### Exercise aim
Pull each line containing "appendix" out of the listing below.

### Data extract
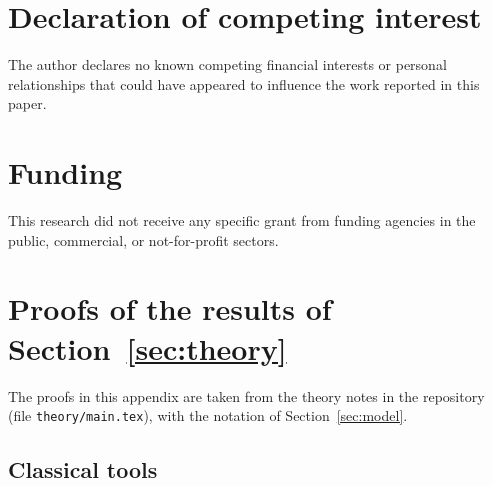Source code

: \documentclass[preprint,12pt]{elsarticle}
\theoremstyle{definition}
\theoremstyle{remark}
\begin{document}
\section*{Declaration of competing interest}
The author declares no known competing financial interests or personal relationships that could have appeared to influence the work reported in this paper.

\section*{Funding}
This research did not receive any specific grant from funding agencies in the public, commercial, or not-for-profit sectors.




\appendix

\section{Proofs of the results of Section~\ref{sec:theory}}\label{app:proofs}

The proofs in this appendix are taken from the theory notes in the repository (file \texttt{theory/main.tex}), with the notation of Section~\ref{sec:model}.

\subsection{Classical tools}
\end{document}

### Answer section
\appendix
The proofs in this appendix are taken from the theory notes in the repository (file \texttt{theory/main.tex}), with the notation of Section~\ref{sec:model}.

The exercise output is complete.